When the chartered Alitalia jet known as “Shepherd One” touches down in Maryland this week, Pope Francis will become just the fourth leader of the Roman Catholic Church to visit the United States. As the only pontiff in history born in the Western Hemisphere, he has often been called the first American pope, though until now he has not crossed the borders such a title usually implies.

In this paradox—the American pope who has never been to the United States of America—he is perhaps better suited than any of his predecessors to contend with the contradictions of his faith in a country once considered so theologically suspect it had a heresy named after it. A little over 100 years ago, “Americanism” was a term applied within the Vatican to a litany of doctrinal lapses—including, in the words of Pope Leo XIII, “the assumed right to hold whatever opinions one pleases”—to which many Americans would plead guilty as charged.
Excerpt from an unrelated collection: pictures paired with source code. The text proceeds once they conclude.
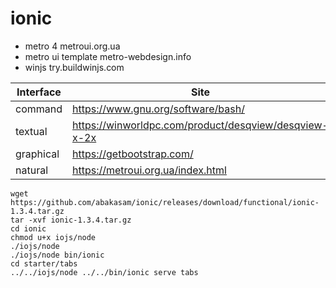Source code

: # ionic

- metro 4 metroui.org.ua
- metro ui template metro-webdesign.info
- winjs try.buildwinjs.com

Interface | Site
----------|------
command | https://www.gnu.org/software/bash/
textual | https://winworldpc.com/product/desqview/desqview-x-2x
graphical | https://getbootstrap.com/
natural | https://metroui.org.ua/index.html

```
wget https://github.com/abakasam/ionic/releases/download/functional/ionic-1.3.4.tar.gz
tar -xvf ionic-1.3.4.tar.gz
cd ionic
chmod u+x iojs/node
./iojs/node
./iojs/node bin/ionic
cd starter/tabs
../../iojs/node ../../bin/ionic serve tabs
```
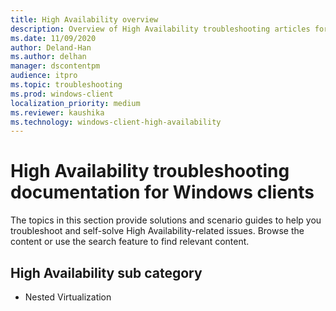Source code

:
 ```yaml
---
title: High Availability overview
description: Overview of High Availability troubleshooting articles for Windows clients.
ms.date: 11/09/2020
author: Deland-Han
ms.author: delhan
manager: dscontentpm
audience: itpro
ms.topic: troubleshooting
ms.prod: windows-client
localization_priority: medium
ms.reviewer: kaushika
ms.technology: windows-client-high-availability
---
```

# High Availability troubleshooting documentation for Windows clients

The topics in this section provide solutions and scenario guides to help you troubleshoot and self-solve High Availability-related issues. Browse the content or use the search feature to find relevant content.

## High Availability sub category

- Nested Virtualization
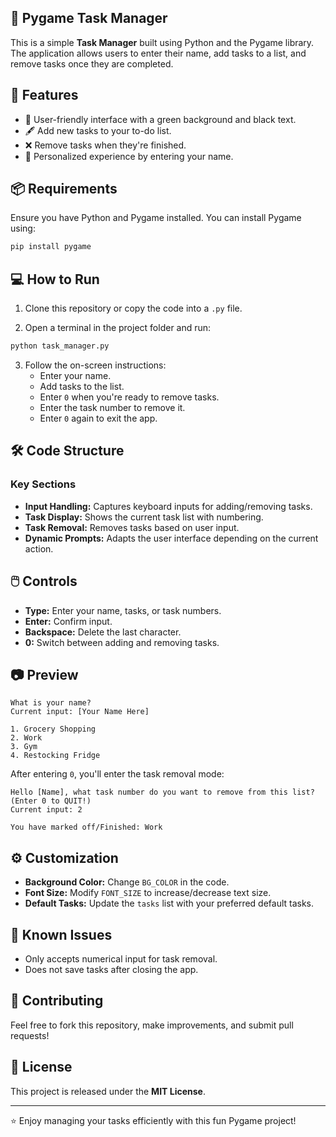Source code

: ## 📝 Pygame Task Manager

This is a simple **Task Manager** built using Python and the Pygame library. The application allows users to enter their name, add tasks to a list, and remove tasks once they are completed.

## 🚀 Features

- 🎨 User-friendly interface with a green background and black text.
- 🖋️ Add new tasks to your to-do list.
- ❌ Remove tasks when they're finished.
- 👤 Personalized experience by entering your name.

## 📦 Requirements

Ensure you have Python and Pygame installed. You can install Pygame using:

```bash
pip install pygame
```

## 💻 How to Run

1. Clone this repository or copy the code into a `.py` file.

2. Open a terminal in the project folder and run:

```bash
python task_manager.py
```

3. Follow the on-screen instructions:
   - Enter your name.
   - Add tasks to the list.
   - Enter `0` when you're ready to remove tasks.
   - Enter the task number to remove it.
   - Enter `0` again to exit the app.

## 🛠️ Code Structure

### Key Sections
- **Input Handling:** Captures keyboard inputs for adding/removing tasks.
- **Task Display:** Shows the current task list with numbering.
- **Task Removal:** Removes tasks based on user input.
- **Dynamic Prompts:** Adapts the user interface depending on the current action.

## 🖱️ Controls

- **Type:** Enter your name, tasks, or task numbers.
- **Enter:** Confirm input.
- **Backspace:** Delete the last character.
- **0:** Switch between adding and removing tasks.

## 📷 Preview

```
What is your name?
Current input: [Your Name Here]

1. Grocery Shopping
2. Work
3. Gym
4. Restocking Fridge
```

After entering `0`, you'll enter the task removal mode:

```
Hello [Name], what task number do you want to remove from this list? (Enter 0 to QUIT!)
Current input: 2

You have marked off/Finished: Work
```

## ⚙️ Customization

- **Background Color:** Change `BG_COLOR` in the code.
- **Font Size:** Modify `FONT_SIZE` to increase/decrease text size.
- **Default Tasks:** Update the `tasks` list with your preferred default tasks.

## 📝 Known Issues

- Only accepts numerical input for task removal.
- Does not save tasks after closing the app.

## 🤝 Contributing

Feel free to fork this repository, make improvements, and submit pull requests!

## 📄 License

This project is released under the **MIT License**.

---

⭐ Enjoy managing your tasks efficiently with this fun Pygame project!
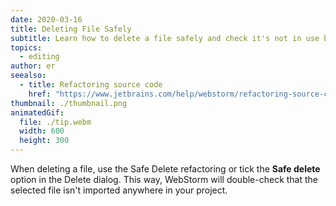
 ```yaml
---
date: 2020-03-16
title: Deleting File Safely
subtitle: Learn how to delete a file safely and check it's not in use before doing so.
topics:
  - editing
author: er
seealso:
  - title: Refactoring source code
    href: "https://www.jetbrains.com/help/webstorm/refactoring-source-code.html#"
thumbnail: ./thumbnail.png
animatedGif:
  file: ./tip.webm
  width: 600
  height: 300
---
```


When deleting a file, use the Safe Delete refactoring or tick the **Safe delete** option in the Delete dialog. This way, WebStorm will double-check that the selected file isn't imported anywhere in your project.

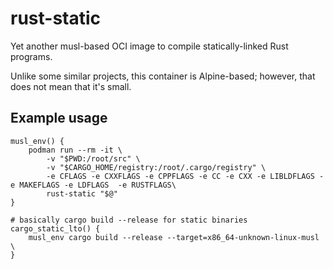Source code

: rust-static
===========

Yet another musl-based OCI image to compile statically-linked Rust programs.

Unlike some similar projects, this container is Alpine-based; however, that does not
mean that it's small.

Example usage
-------------

``` {.sh}
musl_env() {
	podman run --rm -it \
		-v "$PWD:/root/src" \
		-v "$CARGO_HOME/registry:/root/.cargo/registry" \
		-e CFLAGS -e CXXFLAGS -e CPPFLAGS -e CC -e CXX -e LIBLDFLAGS -e MAKEFLAGS -e LDFLAGS  -e RUSTFLAGS\
		rust-static "$@"
}

# basically cargo build --release for static binaries
cargo_static_lto() {
	musl_env cargo build --release --target=x86_64-unknown-linux-musl \
}
```
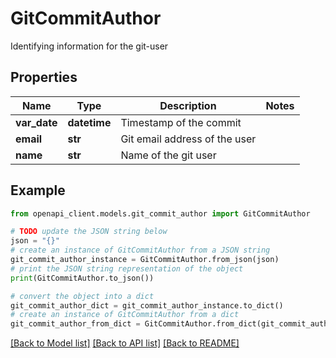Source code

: # GitCommitAuthor

Identifying information for the git-user

## Properties

Name | Type | Description | Notes
------------ | ------------- | ------------- | -------------
**var_date** | **datetime** | Timestamp of the commit | 
**email** | **str** | Git email address of the user | 
**name** | **str** | Name of the git user | 

## Example

```python
from openapi_client.models.git_commit_author import GitCommitAuthor

# TODO update the JSON string below
json = "{}"
# create an instance of GitCommitAuthor from a JSON string
git_commit_author_instance = GitCommitAuthor.from_json(json)
# print the JSON string representation of the object
print(GitCommitAuthor.to_json())

# convert the object into a dict
git_commit_author_dict = git_commit_author_instance.to_dict()
# create an instance of GitCommitAuthor from a dict
git_commit_author_from_dict = GitCommitAuthor.from_dict(git_commit_author_dict)
```
[[Back to Model list]](../README.md#documentation-for-models) [[Back to API list]](../README.md#documentation-for-api-endpoints) [[Back to README]](../README.md)


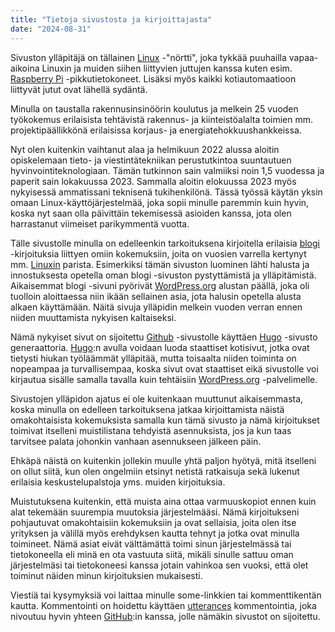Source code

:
 ```yaml
---
title: "Tietoja sivustosta ja kirjoittajasta"
date: "2024-08-31"
---
```


Sivuston ylläpitäjä on tällainen [Linux](https://en.wikipedia.org/wiki/Linux) -"nörtti", joka tykkää puuhailla vapaa-aikoina Linuxin ja muiden siihen liittyvien juttujen kanssa kuten esim. [Raspberry Pi](https://www.raspberrypi.org/) -pikkutietokoneet. Lisäksi myös kaikki kotiautomaatioon liittyvät jutut ovat lähellä sydäntä.

Minulla on taustalla rakennusinsinöörin koulutus ja melkein 25 vuoden työkokemus erilaisista tehtävistä rakennus- ja kiinteistöalalta toimien mm. projektipäällikkönä erilaisissa korjaus- ja energiatehokkuushankkeissa. 

Nyt olen kuitenkin vaihtanut alaa ja helmikuun 2022 alussa aloitin opiskelemaan tieto- ja viestintätekniikan perustutkintoa suuntautuen hyvinvointiteknologiaan. Tämän tutkinnon sain valmiiksi noin 1,5 vuodessa ja paperit sain lokakuussa 2023. Sammalla aloitin elokuussa 2023 myös nykyisessä ammatissani teknisenä tukihenkilönä. Tässä työssä käytän yksin omaan Linux-käyttöjärjestelmää, joka sopii minulle paremmin kuin hyvin, koska nyt saan olla päivittäin tekemisessä asioiden kanssa, jota olen harrastanut viimeiset parikymmentä vuotta.

Tälle sivustolle minulla on edelleenkin tarkoituksena kirjoitella erilaisia [blogi](/posts/) -kirjoituksia liittyen omiin kokemuksiin, joita on vuosien varrella kertynyt mm. [Linuxin](https://en.wikipedia.org/wiki/Linux) parista. Esimerkiksi tämän sivuston luominen lähti halusta ja innostuksesta opetella oman blogi -sivuston pystyttämistä ja ylläpitämistä. Aikaisemmat blogi -sivuni pyörivät [WordPress.org](https://wordpress.org/) alustan päällä, joka oli tuolloin aloittaessa niin ikään sellainen asia, jota halusin opetella alusta alkaen käyttämään. Näitä sivuja ylläpidin melkein vuoden verran ennen niiden muuttamista nykyisen kaltaiseksi.

Nämä nykyiset sivut on sijoitettu [Github](https://github.com) -sivustolle käyttäen [Hugo](https://gohugo.io/) -sivusto generaattoria. [Hugo](https://gohugo.io/):n avulla voidaan luoda staattiset kotisivut, jotka ovat tietysti hiukan työläämmät ylläpitää, mutta toisaalta niiden toiminta on nopeampaa ja turvallisempaa, koska sivut ovat staattiset eikä sivustolle voi kirjautua sisälle samalla tavalla kuin tehtäisiin [WordPress.org](https://wordpress.org/) -palvelimelle.

Sivustojen ylläpidon ajatus ei ole kuitenkaan muuttunut aikaisemmasta, koska minulla on edelleen tarkoituksena jatkaa kirjoittamista näistä omakohtaisista kokemuksista samalla kun tämä sivusto ja nämä kirjoitukset toimivat itselleni muistilistana tehdyistä asennuksista, jos ja kun taas tarvitsee palata johonkin vanhaan asennukseen jälkeen päin.

Ehkäpä näistä on kuitenkin jollekin muulle yhtä paljon hyötyä, mitä itselleni on ollut siitä, kun olen ongelmiin etsinyt netistä ratkaisuja sekä lukenut erilaisia keskustelupalstoja yms. muiden kirjoituksia.

Muistutuksena kuitenkin, että muista aina ottaa varmuuskopiot ennen kuin alat tekemään suurempia muutoksia järjestelmääsi. Nämä kirjoitukseni pohjautuvat omakohtaisiin kokemuksiin ja ovat sellaisia, joita olen itse yrityksen ja välillä myös erehdyksen kautta tehnyt ja jotka ovat minulla toimineet. Nämä asiat eivät välttämättä toimi sinun järjestelmässä tai tietokoneella eli minä en ota vastuuta siitä, mikäli sinulle sattuu oman järjestelmäsi tai tietokoneesi kanssa jotain vahinkoa sen vuoksi, että olet toiminut näiden minun kirjoituksien mukaisesti.

Viestiä tai kysymyksiä voi laittaa minulle some-linkkien tai kommenttikentän kautta. Kommentointi on hoidettu käyttäen [utterances](https://utteranc.es/) kommentointia, joka nivoutuu hyvin yhteen [GitHub](https://github.com):in kanssa, jolle nämäkin sivustot on sijoitettu.
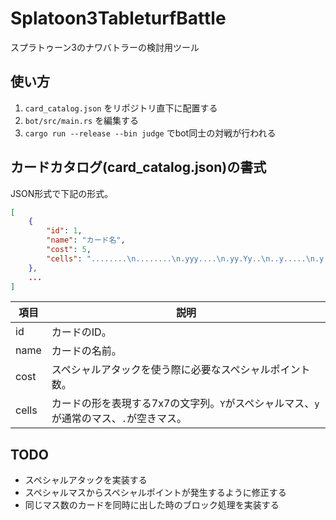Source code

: # Splatoon3TableturfBattle

スプラトゥーン3のナワバトラーの検討用ツール

## 使い方

1. `card_catalog.json` をリポジトリ直下に配置する
2. `bot/src/main.rs` を編集する
3. `cargo run --release --bin judge` でbot同士の対戦が行われる

## カードカタログ(card_catalog.json)の書式

JSON形式で下記の形式。

```json
[
    {
        "id": 1,
        "name": "カード名",
        "cost": 5,
        "cells": "........\n........\n.yyy....\n.yy.Yy..\n..y.....\n.y......\n........\n........"
    },
    ...
]
```

|項目|説明|
|--|--|
|id|カードのID。|
|name|カードの名前。|
|cost|スペシャルアタックを使う際に必要なスペシャルポイント数。|
|cells|カードの形を表現する7x7の文字列。`Y`がスペシャルマス、`y`が通常のマス、`.`が空きマス。|

## TODO
- スペシャルアタックを実装する
- スペシャルマスからスペシャルポイントが発生するように修正する
- 同じマス数のカードを同時に出した時のブロック処理を実装する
If no other republic has earned the distinction of serving as shorthand for the perils of heterodoxy, it may be because the United States has long been the most Catholic of historically anti-Catholic countries. With nearly 70 million adherents, the Roman church is by far the largest religious denomination in a nation shaped by distrust of Rome from the start. For centuries, the pope more often received vilification from Americans than the sort of adulation awaiting Francis in Washington, Philadelphia, and New York.

Though the tradition of papal visits to the U.S. began only 50 years ago, when Pope Paul VI made a whirlwind tour of the United Nations, Yankee Stadium, and Saint Patrick’s Cathedral on October 4, 1965, the idea of the pope has been here much longer. In the prayers and jeers of his followers and detractors, the man considered by Catholics to be the successor to Saint Peter was a major player in American life from exploration to colonization to Independence; his shadow loomed over moments as distant from each other as the Revolution and the Cold War.

Through it all, the changing image of the pope in America has said as much about the nation’s shifting religious and political preoccupations as it has about the church for which he stands.

To the first Europeans in the land that would eventually become the United States, the pope’s rightful position within it was clear. He reigned over it all, they claimed, as he was assumed to reign over the entire earth. By the 1520s, expeditions into Florida were required to inform the peninsula’s inhabitants that God had chosen one man to be “Lord and Superior of all the men in the world.”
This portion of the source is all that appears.